[Drabble] Goodbye Sunset

Goodbye Sunset, Minho

Tittle: Goodbye Sunset

Casts: Choi Minho (SHINee), Kwon Saera (OC)

Genre: Angst,Romance, AU

Rating: G

Length: Drabble (741 words)

Author: Sinta Rahayu

Disclaimmer: Spontaneous from my imagination

Mungkin aku mau semi hiatus, atau benar-benar hiatus selama sebulan. Karena aku mau pergi dan gatau apakah masih bisa sempet ngetik atau enggak. Jadi ff Cinderella, Wolf, and Vampire chapter 5 agak ama nongolnya, maaf aku barus ngasih tahu sekarang, karena kemaren gak sempet.

Tentang Cinderella, Wolf, and Vampire klik disini!!

Oh ya untuk ff ini aku bener-bener spontan, dan akhirnya jadilah drabble ini hehehehe. Gatau kenapa aku milih Cast nya Minho, aku akhir-akhir ini kesemsem(?) sama dia. *ga sempet bikin posternya hehehe*

Read, Like, and Comment please 🙂

Aku berjalan sendirian dengan angin yang berhembus pelan menerpa tubuhku. Mengingat namanya membuatku ingin menitikkan air mata, sayangnya air mataku sudah habis sekitar 7 tahun yang lalu. Saat ia perlahan-lahan menutup matanya, meninggalkanku sendiri di dunia yang kejam ini untuk selamanya.

Aku sudah pusing dengan semua tumpukan beban yang ayah berikan padaku, kini aku harus memimpin perusahaan-nya tanpa Kwon Saera yang seharusnya menemaniku sejak dulu.

Kulangkahkan kaki tak tentu arah di atas pasir bersih di pinggi pantai yang sepi ini. Sepi karena ini adalah pulau pribadi milik perusahaan ayahku.

Sesaat langkahku terhenti, aku menoleh melihat ada orang lain disini. Tak jauh dari tempatku berdiri sesosok perempuan tersenyum menatapku.
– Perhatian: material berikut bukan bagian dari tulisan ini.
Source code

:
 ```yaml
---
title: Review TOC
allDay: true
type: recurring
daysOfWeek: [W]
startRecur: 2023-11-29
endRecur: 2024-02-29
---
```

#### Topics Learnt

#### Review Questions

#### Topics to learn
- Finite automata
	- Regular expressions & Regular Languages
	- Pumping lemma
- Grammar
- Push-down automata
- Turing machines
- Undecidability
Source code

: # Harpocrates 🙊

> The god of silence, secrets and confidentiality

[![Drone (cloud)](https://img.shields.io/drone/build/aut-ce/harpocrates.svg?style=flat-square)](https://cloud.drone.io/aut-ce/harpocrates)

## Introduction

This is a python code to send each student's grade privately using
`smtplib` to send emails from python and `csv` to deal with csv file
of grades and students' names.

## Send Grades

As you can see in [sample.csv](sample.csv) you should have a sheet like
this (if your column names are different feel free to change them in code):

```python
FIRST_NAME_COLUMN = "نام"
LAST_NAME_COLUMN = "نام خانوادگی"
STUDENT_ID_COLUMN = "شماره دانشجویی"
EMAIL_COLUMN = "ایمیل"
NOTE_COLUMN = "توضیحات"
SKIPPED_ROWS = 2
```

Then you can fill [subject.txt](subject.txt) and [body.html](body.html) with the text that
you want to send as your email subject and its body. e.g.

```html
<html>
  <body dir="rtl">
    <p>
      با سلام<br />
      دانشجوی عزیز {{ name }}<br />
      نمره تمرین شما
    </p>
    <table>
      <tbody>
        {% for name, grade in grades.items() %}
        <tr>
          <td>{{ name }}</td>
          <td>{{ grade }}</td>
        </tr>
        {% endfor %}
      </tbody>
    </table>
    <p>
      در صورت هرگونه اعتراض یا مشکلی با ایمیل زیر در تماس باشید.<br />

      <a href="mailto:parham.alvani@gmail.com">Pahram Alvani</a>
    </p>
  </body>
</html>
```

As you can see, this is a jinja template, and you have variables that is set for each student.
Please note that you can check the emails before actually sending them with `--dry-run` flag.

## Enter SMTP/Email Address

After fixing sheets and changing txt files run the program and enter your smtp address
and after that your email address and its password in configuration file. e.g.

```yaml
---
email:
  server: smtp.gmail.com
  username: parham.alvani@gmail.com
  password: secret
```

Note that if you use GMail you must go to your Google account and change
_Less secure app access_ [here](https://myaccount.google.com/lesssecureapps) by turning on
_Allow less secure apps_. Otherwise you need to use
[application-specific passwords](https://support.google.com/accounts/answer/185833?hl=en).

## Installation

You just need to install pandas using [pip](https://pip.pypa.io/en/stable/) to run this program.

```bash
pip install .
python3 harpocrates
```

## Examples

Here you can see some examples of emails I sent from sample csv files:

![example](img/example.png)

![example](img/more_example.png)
Entah ia hadir dari mana asalnya, aku tak tahu pasti.

“Choi Minho…” Panggilnya, ia melambaikan tangannya yang lembut padaku.

Aku terbelalak tak percaya, senyuman bahagia tak bisa kuhindari terlukis di wajahku. Suaranya benar-benar membuatku tersadar, bahwa dia adalah orang yang sejak tadi ada di pikiranku. Ku hampiri gadis itu, gadis-ku 7 tahun yang lalu.

“Saera? Kau Kwon Saera?” Tanyaku ada gadis yang kini sudah berada di hadapanku.

“Ne chagiya, apa kau lupa padaku?” Ucapnya lembut sambil mengerucutkan bibirnya.

“Kau, kenapa bisa ada disini?” Tanyaku dengan penasaran.

“Jadi, Choi Minho tidak ingin kekasihnya kembali?” Ucapnya dengan ekspresi kesal yang terlihat dibuat-buat.

Aku terkekh senang melihatnya. Ya tuhan, bagaimana mungkin gadis yang sudah lama meninggal bisa hadir kembali di hadapanku. Apa aku tidak bermimpi?

Gadis itu menatapku heran. Dia mencubit pipiku dengan gemasnya. Dan rasanya cukup sakit di cubit olehnya. Tentu saja, ini berarti aku sama sekali tidak bermimpi.

“Bagaimana bisa?” Gumamku pelan.

“Oppa, ayo kita lihat sunset.” Ucapnya yang kini menarikku untuk duduk di pasir putih lembut ini.

Bahkan tangannya yang lembut itu, menggenggam tanganku erat. Dia benar-benar nyata.

Cup

Aku mencium pipinya yang lembut itu dari samping. Tercium aroma parfum nya yang kurindukan.

“Apa yang kau lakukan?” Ucapnya yang terlihat kaget, aku terbelalak mendengar ucapannya.

“Wae?” Tanyaku bingung.

“Kau harus meminta izin dulu jika ingin menciumku.” Ucapnya yang terlihat mengusap pipinya.

“Wae?” Tanyaku lagi, namun ia tak menjawab dan hanya tersenyum.

Aku menatapnya, menelisik wajahnya. Misterius, gadis ini menjadi misterius sekarang. Aneh sekali, bahkan ia tak menjelaskan kemana saja ia pergi untuk jangka waktu 7 tahun ini. Bahkan ia tak mengatakan mengapa ia bisa hidup, mengingat aku yang menjadi saksi mata saat ia menghembuskan nafas terakhirnya.

“Lihat, mataharinya turun.” Ucap gadis ini memecahkan lamunanku. Pandanganku teralihkan menuju langit di hadapanku.

Ya langit terlihat sangat indah. Matahari berwarna oranye itu perlahan-lahan turun di garis cakrawala. Kami berdua hanya bisa terdiam melihat pemandangan indah ini. Langit berwarna jingga seakan-akan menemani kami menonton pemandangan sunset ini.

Aku menghela nafas dan tersenyum sesaat setelah matahari benar-benar menghilang dan tergantikan oleh malam yang gelap. Langit sudah gelap aku menoleh ke sampingku.

“Saera?!!” Gadis itu menghilang, tak berbekas sama sekali. Aku bhakan tak menyadari kepergiannya.

“Saera…” Aku memanggilnya lirih, baranjak lari menyusuri pinggir panatai yang sudah gelap ini. Namun, gadis itu tetap tak terlihat sama sekali.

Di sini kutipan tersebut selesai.